Studying for the NCP-MCI exam, I ran into the fact that I needed to know more about Disaster Recovery. I did the training modules, but that doesn’t seem enough to pass the exam, I think. I took some of the available test exams on Nutanix University and felt that some hands-on experience would be necessary.

I already have two clusters set-up, so I am going to protect some VM’s from both clusters to the other and try and get some scenario’s tested.

So in essence, I am building this:

You can do this both in Prism Elements and in Prism Central. For this post, I am doing it from Prism Central, I think that is the most used way of doing this.

One thing to note, to be able to replicate VM’s between clusters, the names of the Storage Container on which the VM’s are active, needs to be identical. So for that, I created a new Storage Container on the “target” cluster, with a name identical to the one that already exists on the “source” cluster:

Next, I create a category, that will be used to select the VM’s I want to protect. I create the Category: “ProtectVMs: yes”

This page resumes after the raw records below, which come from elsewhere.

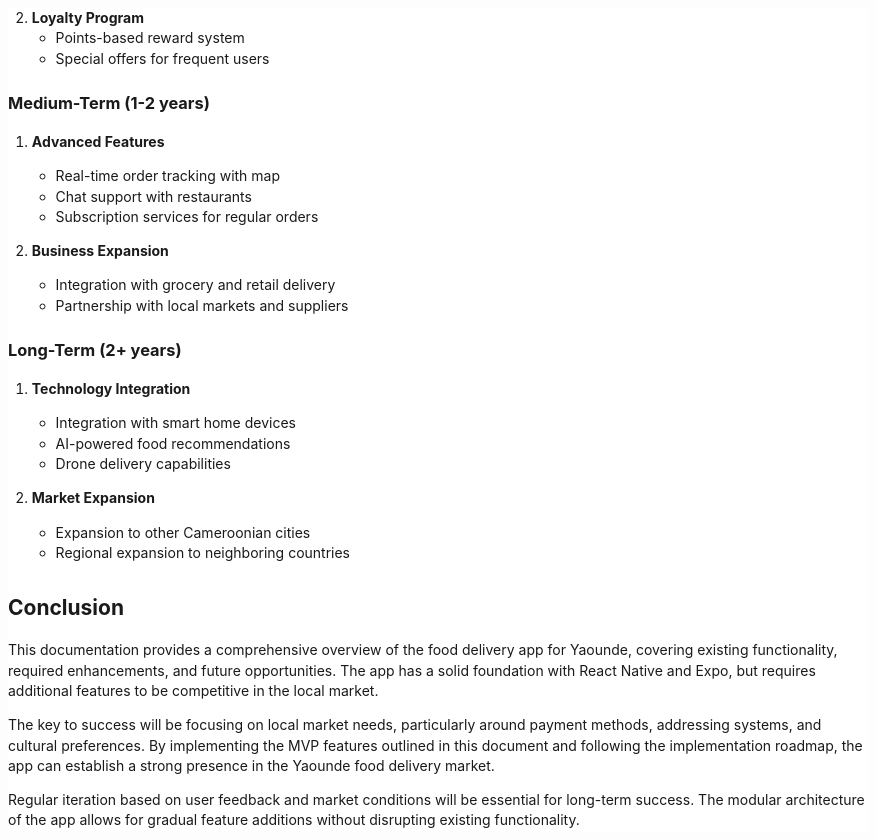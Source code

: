 2. **Loyalty Program**
   - Points-based reward system
   - Special offers for frequent users

### Medium-Term (1-2 years)

1. **Advanced Features**
   - Real-time order tracking with map
   - Chat support with restaurants
   - Subscription services for regular orders

2. **Business Expansion**
   - Integration with grocery and retail delivery
   - Partnership with local markets and suppliers

### Long-Term (2+ years)

1. **Technology Integration**
   - Integration with smart home devices
   - AI-powered food recommendations
   - Drone delivery capabilities

2. **Market Expansion**
   - Expansion to other Cameroonian cities
   - Regional expansion to neighboring countries

## Conclusion

This documentation provides a comprehensive overview of the food delivery app for Yaounde, covering existing functionality, required enhancements, and future opportunities. The app has a solid foundation with React Native and Expo, but requires additional features to be competitive in the local market.

The key to success will be focusing on local market needs, particularly around payment methods, addressing systems, and cultural preferences. By implementing the MVP features outlined in this document and following the implementation roadmap, the app can establish a strong presence in the Yaounde food delivery market.

Regular iteration based on user feedback and market conditions will be essential for long-term success. The modular architecture of the app allows for gradual feature additions without disrupting existing functionality.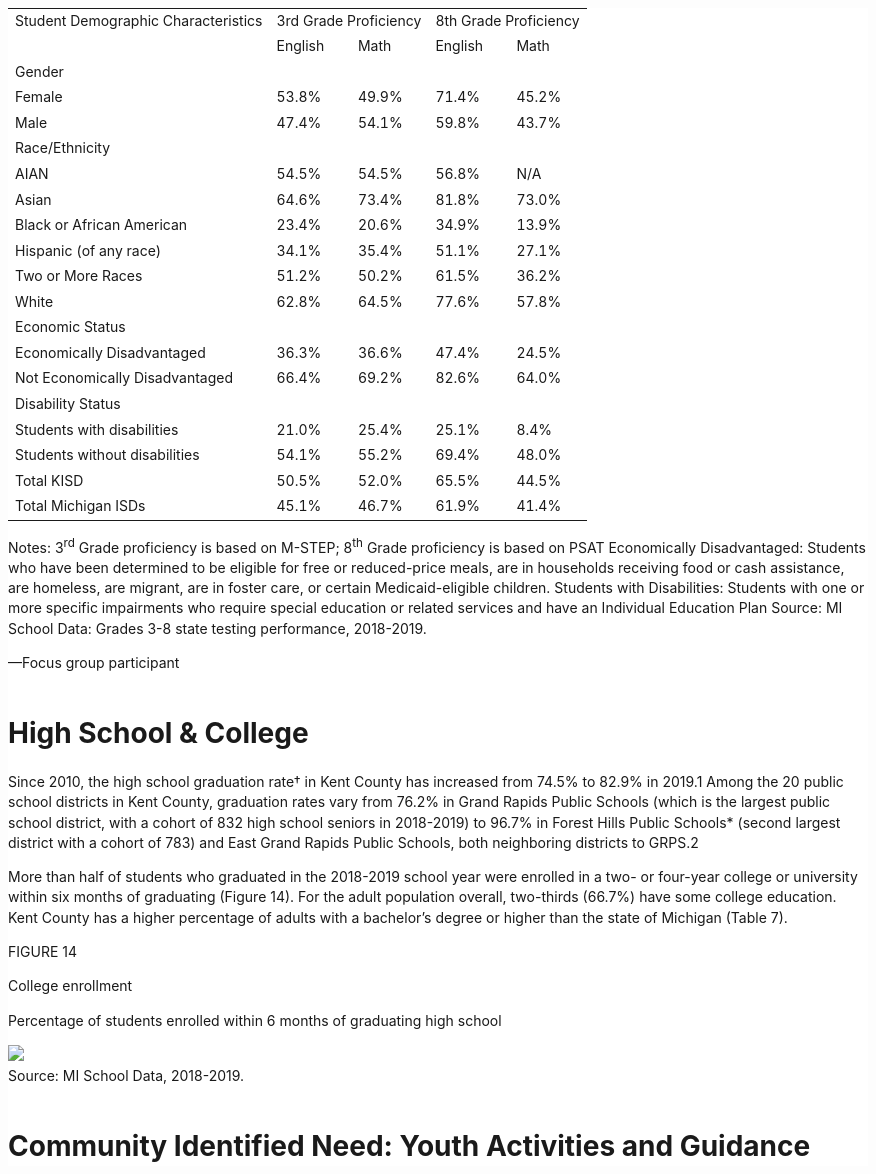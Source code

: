<html><body><table><tr><td rowspan="2">Student Demographic Characteristics</td><td colspan="2">3rd Grade Proficiency</td><td colspan="2">8th Grade Proficiency</td></tr><tr><td>English</td><td>Math</td><td> English</td><td>Math</td></tr><tr><td colspan="6">Gender</td></tr><tr><td>Female</td><td>53.8%</td><td>49.9%</td><td>71.4%</td><td>45.2%</td></tr><tr><td>Male</td><td>47.4%</td><td>54.1%</td><td>59.8%</td><td>43.7%</td></tr><tr><td>Race/Ethnicity</td><td></td><td></td><td></td><td></td></tr><tr><td>AIAN</td><td>54.5%</td><td>54.5%</td><td>56.8%</td><td>N/A</td></tr><tr><td>Asian</td><td>64.6%</td><td>73.4%</td><td>81.8%</td><td>73.0%</td></tr><tr><td>Black or African American</td><td>23.4%</td><td>20.6%</td><td>34.9%</td><td>13.9%</td></tr><tr><td>Hispanic (of any race)</td><td>34.1%</td><td>35.4%</td><td>51.1%</td><td>27.1%</td></tr><tr><td>Two or More Races</td><td>51.2%</td><td>50.2%</td><td>61.5%</td><td>36.2%</td></tr><tr><td>White</td><td>62.8%</td><td>64.5%</td><td>77.6%</td><td>57.8%</td></tr><tr><td colspan="3">Economic Status</td><td></td><td></td></tr><tr><td>Economically Disadvantaged</td><td>36.3%</td><td>36.6%</td><td>47.4%</td><td>24.5%</td></tr><tr><td>Not Economically Disadvantaged</td><td>66.4%</td><td>69.2%</td><td>82.6%</td><td>64.0%</td></tr><tr><td colspan="3">Disability Status</td><td></td><td></td></tr><tr><td>Students with disabilities</td><td>21.0%</td><td>25.4%</td><td>25.1%</td><td>8.4%</td></tr><tr><td>Students without disabilities</td><td>54.1%</td><td>55.2%</td><td>69.4%</td><td>48.0%</td></tr><tr><td>Total KISD</td><td>50.5%</td><td>52.0%</td><td>65.5%</td><td>44.5%</td></tr><tr><td>Total Michigan ISDs</td><td>45.1%</td><td>46.7%</td><td>61.9%</td><td>41.4%</td></tr></table></body></html>

Notes: $3^{\mathsf{r d}}$ Grade proficiency is based on M-STEP; $8^{\mathrm{th}}$ Grade proficiency is based on PSAT Economically Disadvantaged: Students who have been determined to be eligible for free or reduced-price meals, are in households receiving food or cash assistance, are homeless, are migrant, are in foster care, or certain Medicaid-eligible children. Students with Disabilities: Students with one or more specific impairments who require special education or related services and have an Individual Education Plan Source: MI School Data: Grades 3-8 state testing performance, 2018-2019.  

—Focus group participant  

# High School & College  

Since 2010, the high school graduation rate† in Kent County has increased from $74.5\%$ to $82.9\%$ in 2019.1 Among the 20 public school districts in Kent County, graduation rates vary from $76.2\%$ in Grand Rapids Public Schools (which is the largest public school district, with a cohort of 832 high school seniors in 2018-2019) to $96.7\%$ in Forest Hills Public Schools\* (second largest district with a cohort of 783) and East Grand Rapids Public Schools, both neighboring districts to GRPS.2  

More than half of students who graduated in the 2018-2019 school year were enrolled in a two- or four-year college or university within six months of graduating (Figure 14). For the adult population overall, two-thirds $(66.7\%)$ have some college education. Kent County has a higher percentage of adults with a bachelor’s degree or higher than the state of Michigan (Table 7).  

FIGURE 14  

College enrollment  

Percentage of students enrolled within 6 months of graduating high school  

![](images/49cbf6817e4a0a17d0c72e9dd6beb16eb0ee44ac2a7c614d0af5d1a5657f95a4.jpg)  
Source: MI School Data, 2018-2019.  

# Community Identified Need: Youth Activities and Guidance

When that is done, I head to Data Protection | Protection Policies and create a Protection Policy:

First message I see is the following:

So I click Enable to enable Disaster Recovery for the Local AZ:

This will add some resources to my Prism Central VM. After that is done, I can create a Protection Policy and give it a schedule. I chose to do synchronous replication, with an automatic failover:

Next up, is add some entities to it. This is done, based on the Category I created earlier:

And click “Create” to active the policy.

When the policy is created, I am going to add some VM’s to the category:

We can see that the Category will automatically put the VM’s in the Protection Policy:

And when we now look at the Protection Summary, we can see the VM’s being synced and protected:

We can also see this at the VM page:

Next step is to create a Recovery Plan:

We could set up an automatic recovery plan, with Prism as it’s Witness:

But since Prism Central is currently running on the same cluster, I had a hard time figuring out exactly how to trigger that. So I’m creating a manual failover plan:

We are adding both VM’s to the plan, with two stages:

We have to map the networks. For both sites, we have to define Production Subnets and a Test Failback/Failover subnets. I am choosing not to enable “Static VM IP Mapping”, since all VMs are configured to use DHCP. My two VMs are in different subnets, so I configure two sets of subnet mappings:

Next step is to Validate this plan (under Actions):

Unfortunately I don’t have the licenses to move forward:

But, to give some additional screens, this would be the screen to do a planned Failover:

Or an unplanned failover:

I have to validate that I indeed want to failover:

(and see it fail, because of the license thingy):

If I click “Execute Anyway”, it does however failover, even to my own surprise :). I also notice that the Win01 VM was started before the Win02 VM, honoring the Stages I defined. It shows the succesful failover (and a failed validation):

Time to bring the VM back to the other side. This is basically another failover, which brings the VMs back to the original location.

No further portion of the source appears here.